[Document images with source code]
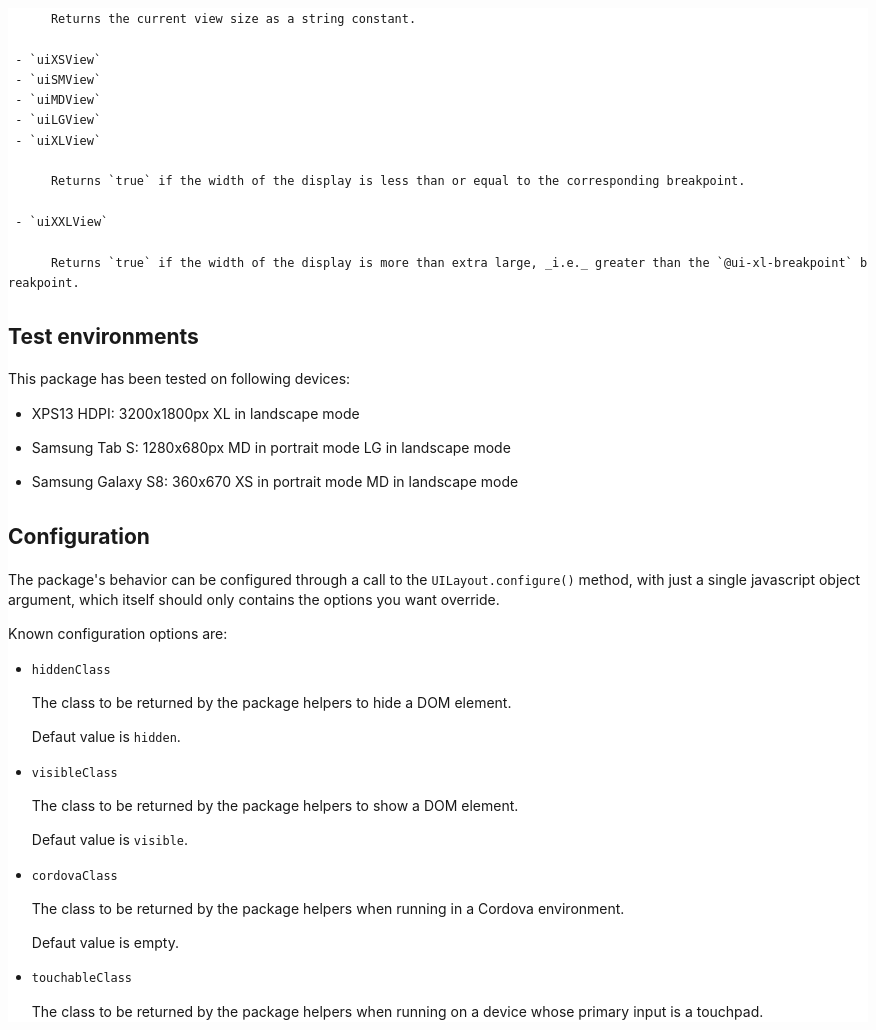           Returns the current view size as a string constant.

     - `uiXSView`
     - `uiSMView`
     - `uiMDView`
     - `uiLGView`
     - `uiXLView`

          Returns `true` if the width of the display is less than or equal to the corresponding breakpoint.

     - `uiXXLView`

          Returns `true` if the width of the display is more than extra large, _i.e._ greater than the `@ui-xl-breakpoint` breakpoint.

## Test environments

This package has been tested on following devices:

- XPS13 HDPI: 3200x1800px
     XL in landscape mode

- Samsung Tab S: 1280x680px
     MD in portrait mode
     LG in landscape mode

- Samsung Galaxy S8: 360x670
     XS in portrait mode
     MD in landscape mode

## Configuration

The package's behavior can be configured through a call to the `UILayout.configure()` method, with just a single javascript object argument, which itself should only contains the options you want override.

Known configuration options are:

- `hiddenClass`

    The class to be returned by the package helpers to hide a DOM element.

     Defaut value is `hidden`.

- `visibleClass`

     The class to be returned by the package helpers to show a DOM element.

     Defaut value is `visible`.

- `cordovaClass`

     The class to be returned by the package helpers when running in a Cordova environment.

     Defaut value is empty.

- `touchableClass`

     The class to be returned by the package helpers when running on a device whose primary input is a touchpad.
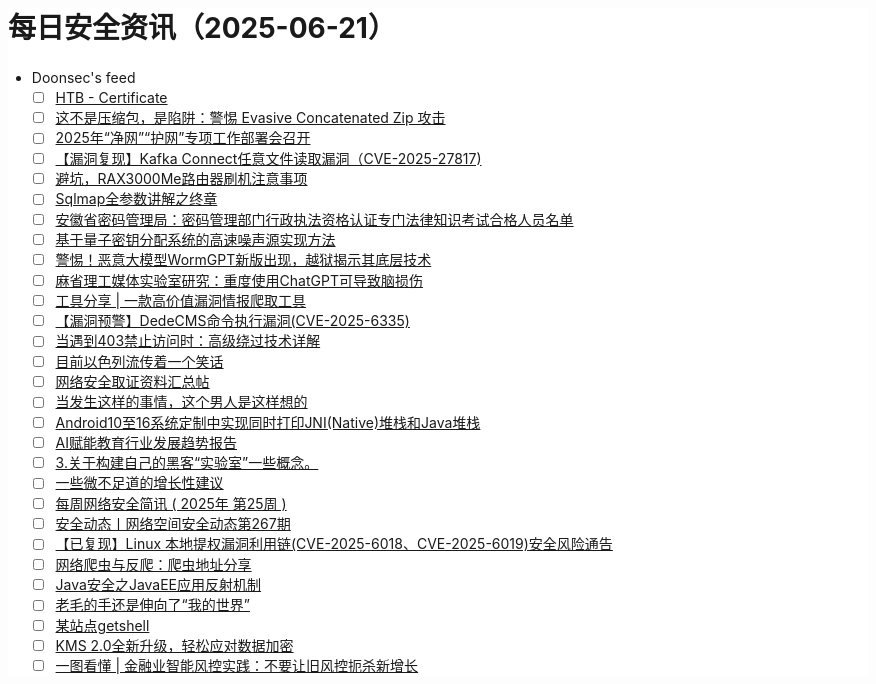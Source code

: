 # 每日安全资讯（2025-06-21）

- Doonsec's feed
  - [ ] [HTB - Certificate](https://mp.weixin.qq.com/s?__biz=Mzk1Nzk3MjA5Ng==&mid=2247486240&idx=1&sn=08b935c35214e2e5881b0d2a6f5349d8)
  - [ ] [这不是压缩包，是陷阱：警惕 Evasive Concatenated Zip 攻击](https://mp.weixin.qq.com/s?__biz=Mzk1Nzk3MjA5Ng==&mid=2247486239&idx=1&sn=de8a769633bd5fb1cb53c33b5560a0d7)
  - [ ] [2025年“净网”“护网”专项工作部署会召开](https://mp.weixin.qq.com/s?__biz=MzU1MTE1MjU5Nw==&mid=2247485644&idx=1&sn=6456b9f2067411aa5f956e487a15e57f)
  - [ ] [【漏洞复现】Kafka Connect任意文件读取漏洞（CVE-2025-27817)](https://mp.weixin.qq.com/s?__biz=MzI4MjkxNzY1NQ==&mid=2247485966&idx=1&sn=502623af4e680d22ab43973a413eee69)
  - [ ] [避坑，RAX3000Me路由器刷机注意事项](https://mp.weixin.qq.com/s?__biz=MzU4MTgxNDc2MQ==&mid=2247486236&idx=1&sn=9b3602fef04bc4514139aaedba1e118e)
  - [ ] [Sqlmap全参数讲解之终章](https://mp.weixin.qq.com/s?__biz=Mzg5NjUxOTM3Mg==&mid=2247489448&idx=1&sn=8d3b6c2f3283502b3a60f156187a406c)
  - [ ] [安徽省密码管理局：密码管理部门行政执法资格认证专门法律知识考试合格人员名单](https://mp.weixin.qq.com/s?__biz=MzI5NTM4OTQ5Mg==&mid=2247636294&idx=2&sn=c42ddbbf57cca557886a7560d53ea887)
  - [ ] [基于量子密钥分配系统的高速噪声源实现方法](https://mp.weixin.qq.com/s?__biz=MzI5NTM4OTQ5Mg==&mid=2247636294&idx=3&sn=d7f8f76bf045085f3bdbbc703ea819a6)
  - [ ] [警惕！恶意大模型WormGPT新版出现，越狱揭示其底层技术](https://mp.weixin.qq.com/s?__biz=MzI5NTM4OTQ5Mg==&mid=2247636294&idx=4&sn=21290f124cc398b299281753dcb1d904)
  - [ ] [麻省理工媒体实验室研究：重度使用ChatGPT可导致脑损伤](https://mp.weixin.qq.com/s?__biz=MzI5NTM4OTQ5Mg==&mid=2247636294&idx=5&sn=1e91da2c037acd7af95496a7f963e2df)
  - [ ] [工具分享 | 一款高价值漏洞情报爬取工具](https://mp.weixin.qq.com/s?__biz=MzIyNzc3OTMzNw==&mid=2247485927&idx=1&sn=aaae73d34c7eb96d1440870b21c03105)
  - [ ] [【漏洞预警】DedeCMS命令执行漏洞(CVE-2025-6335)](https://mp.weixin.qq.com/s?__biz=MzI3NzMzNzE5Ng==&mid=2247490279&idx=1&sn=444e48ca2685746c17e8e59f2255a436)
  - [ ] [当遇到403禁止访问时：高级绕过技术详解](https://mp.weixin.qq.com/s?__biz=MzI5MjY4MTMyMQ==&mid=2247491969&idx=1&sn=f3b273c9b081b16efb2f1a26b0796a1d)
  - [ ] [目前以色列流传着一个笑话](https://mp.weixin.qq.com/s?__biz=Mzg4NzY5NjgyNw==&mid=2247485562&idx=1&sn=42a917c490ea4990f40a7091a3ea2a3d)
  - [ ] [网络安全取证资料汇总帖](https://mp.weixin.qq.com/s?__biz=MzU5NzQ3NzIwMA==&mid=2247486707&idx=1&sn=04d8937a05061ff739fd9c5dc9878e9a)
  - [ ] [当发生这样的事情，这个男人是这样想的](https://mp.weixin.qq.com/s?__biz=MzU4NDY3MTk2NQ==&mid=2247491678&idx=1&sn=25092641b1d024d747e2e4c6c9cbd057)
  - [ ] [Android10至16系统定制中实现同时打印JNI(Native)堆栈和Java堆栈](https://mp.weixin.qq.com/s?__biz=Mzg2NzUzNzk1Mw==&mid=2247498218&idx=1&sn=dc7a7c06a1654b28c0548a230465b429)
  - [ ] [AI赋能教育行业发展趋势报告](https://mp.weixin.qq.com/s?__biz=MjM5OTk4MDE2MA==&mid=2655284341&idx=1&sn=7a9525a892875f9b8c55b6ee45cfca93)
  - [ ] [3.关于构建自己的黑客“实验室”一些概念。](https://mp.weixin.qq.com/s?__biz=MzU5Njg5NzUzMw==&mid=2247491348&idx=1&sn=6544857c2491baf106021f24ebe0fa51)
  - [ ] [一些微不足道的增长性建议](https://mp.weixin.qq.com/s?__biz=MzU5Njg5NzUzMw==&mid=2247491348&idx=2&sn=f171176c2d3063fdfabee59aa362e113)
  - [ ] [每周网络安全简讯 ( 2025年 第25周 )](https://mp.weixin.qq.com/s?__biz=MzU2MjcwOTY1Mg==&mid=2247521447&idx=1&sn=db9305d1219bd08f4da1062c549a41b0)
  - [ ] [安全动态丨网络空间安全动态第267期](https://mp.weixin.qq.com/s?__biz=MzU2MjcwOTY1Mg==&mid=2247521447&idx=2&sn=0ae650f114406675cce86d680fac193a)
  - [ ] [【已复现】Linux 本地提权漏洞利用链(CVE-2025-6018、CVE-2025-6019)安全风险通告](https://mp.weixin.qq.com/s?__biz=MzU5NDgxODU1MQ==&mid=2247503518&idx=1&sn=09e0cab29a0bf5cf22e300e719f2aab2)
  - [ ] [网络爬虫与反爬：爬虫地址分享](https://mp.weixin.qq.com/s?__biz=Mzg2MjgwMzIxMA==&mid=2247485176&idx=1&sn=1d7734ded636990c8e0bee0578bf3b4a)
  - [ ] [Java安全之JavaEE应用反射机制](https://mp.weixin.qq.com/s?__biz=MzI0MzM3NTQ5MA==&mid=2247484568&idx=1&sn=8816a6a1a54b7a08ac96069a93156122)
  - [ ] [老毛的手还是伸向了“我的世界”](https://mp.weixin.qq.com/s?__biz=MzkyMjM0ODAwNg==&mid=2247488551&idx=1&sn=2a2f16b3cc3a1fe5fdf8547c9777b0d7)
  - [ ] [某站点getshell](https://mp.weixin.qq.com/s?__biz=MzIzMTIzNTM0MA==&mid=2247497753&idx=1&sn=b25b04274dd4b7b4bf882eaeda813fc2)
  - [ ] [KMS 2.0全新升级，轻松应对数据加密](https://mp.weixin.qq.com/s?__biz=Mzg5OTE4NTczMQ==&mid=2247527368&idx=1&sn=3f67a1a7414d11499e454161d416cf9b)
  - [ ] [一图看懂 | 金融业智能风控实践：不要让旧风控扼杀新增长](https://mp.weixin.qq.com/s?__biz=Mzg5OTE4NTczMQ==&mid=2247527368&idx=2&sn=efccb1dd07a22c8f3e96a7b52458fc87)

_WHAT THE TASK ASKS_. Give the number of lines in the data that contain "portrait", with no other words.

_ANSWER TO THIS EXERCISE_. 2